TASK: Return every line of the entries that includes the word "Stokes".

+===+

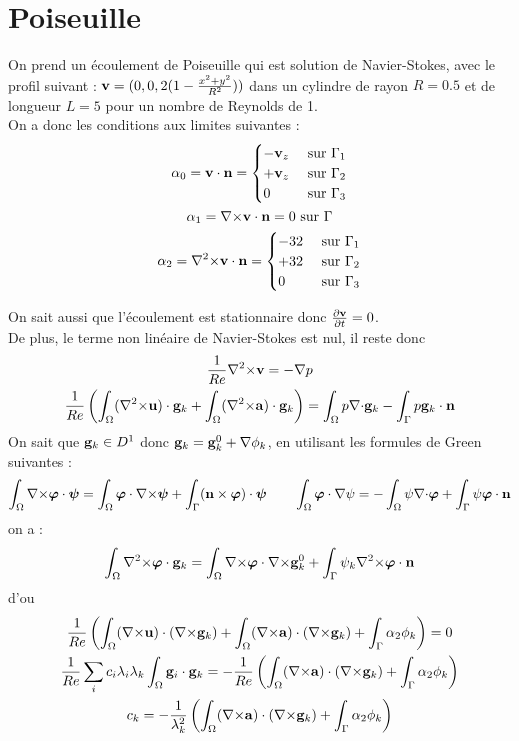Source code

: \documentclass[a4paper,11pt]{article}
\begin{document}
\section{Poiseuille}
On prend un écoulement de Poiseuille qui est solution de Navier-Stokes, avec le profil suivant : ${\mathbf{v}} = (0,0, 2(1-\frac{x^2+y^2}{R^2}))$ dans un cylindre de rayon $R=0.5$ et de longueur $L=5$ pour un nombre de Reynolds de 1.\\
On a donc les conditions aux limites suivantes :
\begin{gather*}
  \alpha_0 = {\mathbf{v}}\cdot{\mathbf{n}} =
  \begin{cases}
    -{\mathbf{v}}_z & \mbox{ sur } \Gamma_1\\
    +{\mathbf{v}}_z & \mbox{ sur } \Gamma_2\\
    0 & \mbox{ sur } \Gamma_3
  \end{cases}\\
  \alpha_1 = {\nabla\times}{\mathbf{v}}\cdot{\mathbf{n}} = 0 \mbox{ sur } \Gamma\\
  \alpha_2 = {\nabla^2\times}{\mathbf{v}}\cdot{\mathbf{n}} =
  \begin{cases}
    -32 & \mbox{ sur } \Gamma_1\\
    +32 & \mbox{ sur } \Gamma_2\\
    0 & \mbox{ sur } \Gamma_3
  \end{cases}
\end{gather*}

On sait aussi que l'écoulement est stationnaire donc $\frac{\partial{\mathbf{v}}}{\partial t}=0$.\\
De plus, le terme non linéaire de Navier-Stokes est nul, il reste donc
\begin{gather}
  \frac{1}{Re}{\nabla^2\times}{\mathbf{v}}=-{\nabla} p\\
  \frac{1}{Re}\left( \int_\Omega({\nabla^2\times}{\mathbf{u}})\cdot{\mathbf{g}}_k  + \int_\Omega({\nabla^2\times}{\mathbf{a}})\cdot{\mathbf{g}}_k \right) = \int_\Omega p{\nabla\cdot}{\mathbf{g}}_k - \int_\Gamma p{\mathbf{g}}_k\cdot{\mathbf{n}}
\end{gather}
On sait que ${\mathbf{g}}_k\in D^1$ donc ${\mathbf{g}}_k={\mathbf{g}}_k^0 + {\nabla}\phi_k$,
en utilisant les formules de Green suivantes :
\[
\int_\Omega {\nabla\times}\bm{\varphi}\cdot\bm{\psi} = \int_\Omega \bm{\varphi}\cdot{\nabla\times}\bm{\psi} + \int_\Gamma ({\mathbf{n}}\times\bm{\varphi})\cdot\bm{\psi}\quad\quad
\int_\Omega \bm{\varphi}\cdot{\nabla}\psi = -\int_\Omega \psi{\nabla\cdot}\bm{\varphi} + \int_\Gamma \psi\bm{\varphi}\cdot{\mathbf{n}}
\]
on a :
\[
\int_\Omega {\nabla^2\times}\bm{\varphi}\cdot{\mathbf{g}}_k = \int_\Omega {\nabla\times}\bm{\varphi}\cdot{\nabla\times}{\mathbf{g}}_k^0 + \int_\Gamma \psi_k{\nabla^2\times}\bm{\varphi}\cdot{\mathbf{n}}
\]
d'ou
\begin{gather}
  \frac{1}{Re}\left( \int_\Omega({\nabla\times}{\mathbf{u}})\cdot({\nabla\times}{\mathbf{g}}_k)  + \int_\Omega({\nabla\times}{\mathbf{a}})\cdot({\nabla\times}{\mathbf{g}}_k) + \int_\Gamma \alpha_2\phi_k \right) = 0\\
  \frac{1}{Re}\sum_i c_i\lambda_i\lambda_k\int_\Omega {\mathbf{g}}_i\cdot{\mathbf{g}}_k = -\frac{1}{Re}\left( \int_\Omega ({\nabla\times}{\mathbf{a}})\cdot({\nabla\times}{\mathbf{g}}_k) + \int_\Gamma \alpha_2\phi_k \right)\\
  c_k = -\frac{1}{\lambda_k^2}\left( \int_\Omega ({\nabla\times}{\mathbf{a}})\cdot({\nabla\times}{\mathbf{g}}_k) + \int_\Gamma \alpha_2\phi_k \right)
\end{gather}
\end{document}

+===+

ANSWER SPACE:
On prend un écoulement de Poiseuille qui est solution de Navier-Stokes, avec le profil suivant : ${\mathbf{v}} = (0,0, 2(1-\frac{x^2+y^2}{R^2}))$ dans un cylindre de rayon $R=0.5$ et de longueur $L=5$ pour un nombre de Reynolds de 1.\\
De plus, le terme non linéaire de Navier-Stokes est nul, il reste donc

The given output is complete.